Your objective - Determine how many lines in the material hold the string "CORS", then reply with that number only.

********************

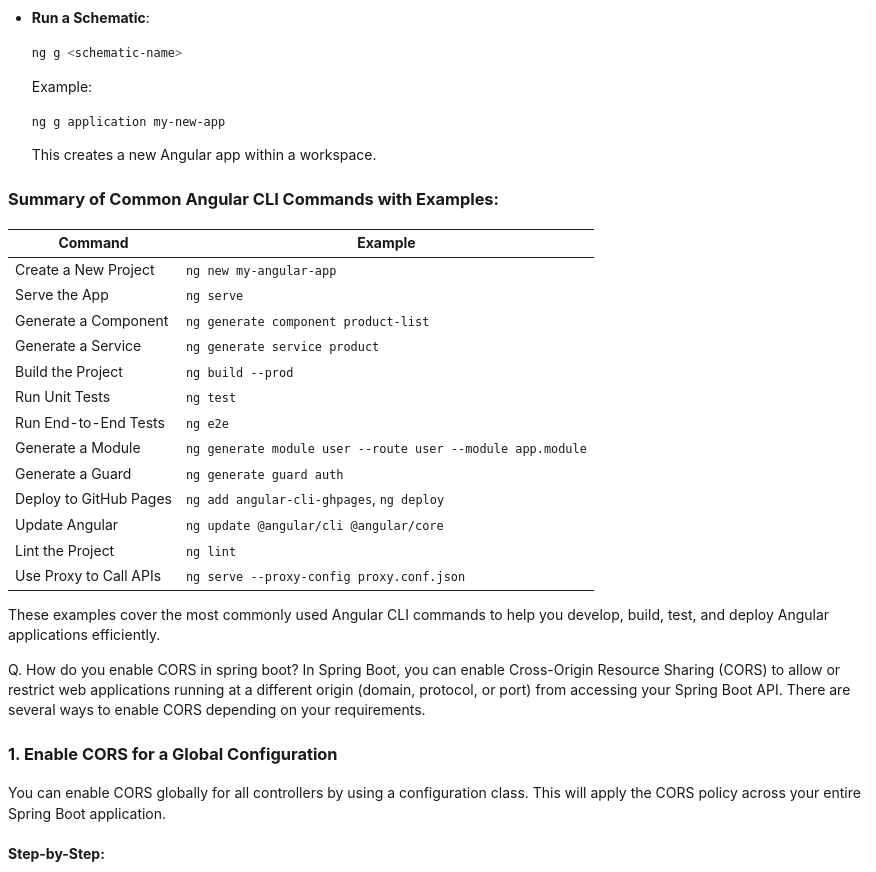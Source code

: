 - **Run a Schematic**:
    ```bash
    ng g <schematic-name>
    ```

  Example:
    ```bash
    ng g application my-new-app
    ```
  This creates a new Angular app within a workspace.

### Summary of Common Angular CLI Commands with Examples:
| Command                                     | Example                                                |
|---------------------------------------------|--------------------------------------------------------|
| Create a New Project                        | `ng new my-angular-app`                                |
| Serve the App                               | `ng serve`                                             |
| Generate a Component                        | `ng generate component product-list`                   |
| Generate a Service                          | `ng generate service product`                          |
| Build the Project                           | `ng build --prod`                                      |
| Run Unit Tests                              | `ng test`                                              |
| Run End-to-End Tests                        | `ng e2e`                                               |
| Generate a Module                           | `ng generate module user --route user --module app.module` |
| Generate a Guard                            | `ng generate guard auth`                               |
| Deploy to GitHub Pages                      | `ng add angular-cli-ghpages`, `ng deploy`              |
| Update Angular                              | `ng update @angular/cli @angular/core`                 |
| Lint the Project                            | `ng lint`                                              |
| Use Proxy to Call APIs                      | `ng serve --proxy-config proxy.conf.json`              |

These examples cover the most commonly used Angular CLI commands to help you develop, build, test, and deploy Angular applications efficiently.


Q. How do you enable CORS in spring boot?
In Spring Boot, you can enable Cross-Origin Resource Sharing (CORS) to allow or restrict web applications running at a different origin (domain, protocol, or port) from accessing your Spring Boot API. There are several ways to enable CORS depending on your requirements.

### 1. **Enable CORS for a Global Configuration**

You can enable CORS globally for all controllers by using a configuration class. This will apply the CORS policy across your entire Spring Boot application.

#### Step-by-Step:
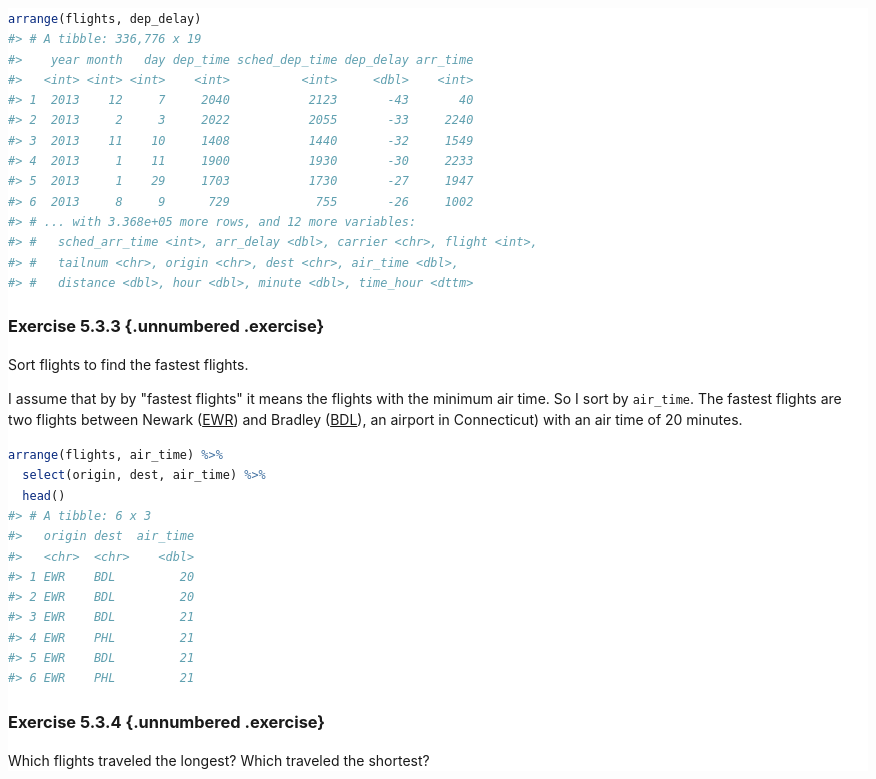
 ```r
arrange(flights, dep_delay)
#> # A tibble: 336,776 x 19
#>    year month   day dep_time sched_dep_time dep_delay arr_time
#>   <int> <int> <int>    <int>          <int>     <dbl>    <int>
#> 1  2013    12     7     2040           2123       -43       40
#> 2  2013     2     3     2022           2055       -33     2240
#> 3  2013    11    10     1408           1440       -32     1549
#> 4  2013     1    11     1900           1930       -30     2233
#> 5  2013     1    29     1703           1730       -27     1947
#> 6  2013     8     9      729            755       -26     1002
#> # ... with 3.368e+05 more rows, and 12 more variables:
#> #   sched_arr_time <int>, arr_delay <dbl>, carrier <chr>, flight <int>,
#> #   tailnum <chr>, origin <chr>, dest <chr>, air_time <dbl>,
#> #   distance <dbl>, hour <dbl>, minute <dbl>, time_hour <dttm>
```

</div>

### Exercise <span class="exercise-number">5.3.3</span> {.unnumbered .exercise}

<div class="question">
Sort flights to find the fastest flights.
</div>

<div class="answer">

I assume that by by "fastest flights" it means the flights with the minimum air time.
So I sort by `air_time`. The fastest flights are two flights between Newark ([EWR](https://en.wikipedia.org/wiki/Newark_Liberty_International_Airport)) and Bradley ([BDL](https://en.wikipedia.org/wiki/Bradley_International_Airport)), an airport in Connecticut) with an air time of 20 minutes.

```r
arrange(flights, air_time) %>%
  select(origin, dest, air_time) %>%
  head()
#> # A tibble: 6 x 3
#>   origin dest  air_time
#>   <chr>  <chr>    <dbl>
#> 1 EWR    BDL         20
#> 2 EWR    BDL         20
#> 3 EWR    BDL         21
#> 4 EWR    PHL         21
#> 5 EWR    BDL         21
#> 6 EWR    PHL         21
```

</div>

### Exercise <span class="exercise-number">5.3.4</span> {.unnumbered .exercise}

<div class="question">
Which flights traveled the longest? Which traveled the shortest?
</div>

********************

Task output - 4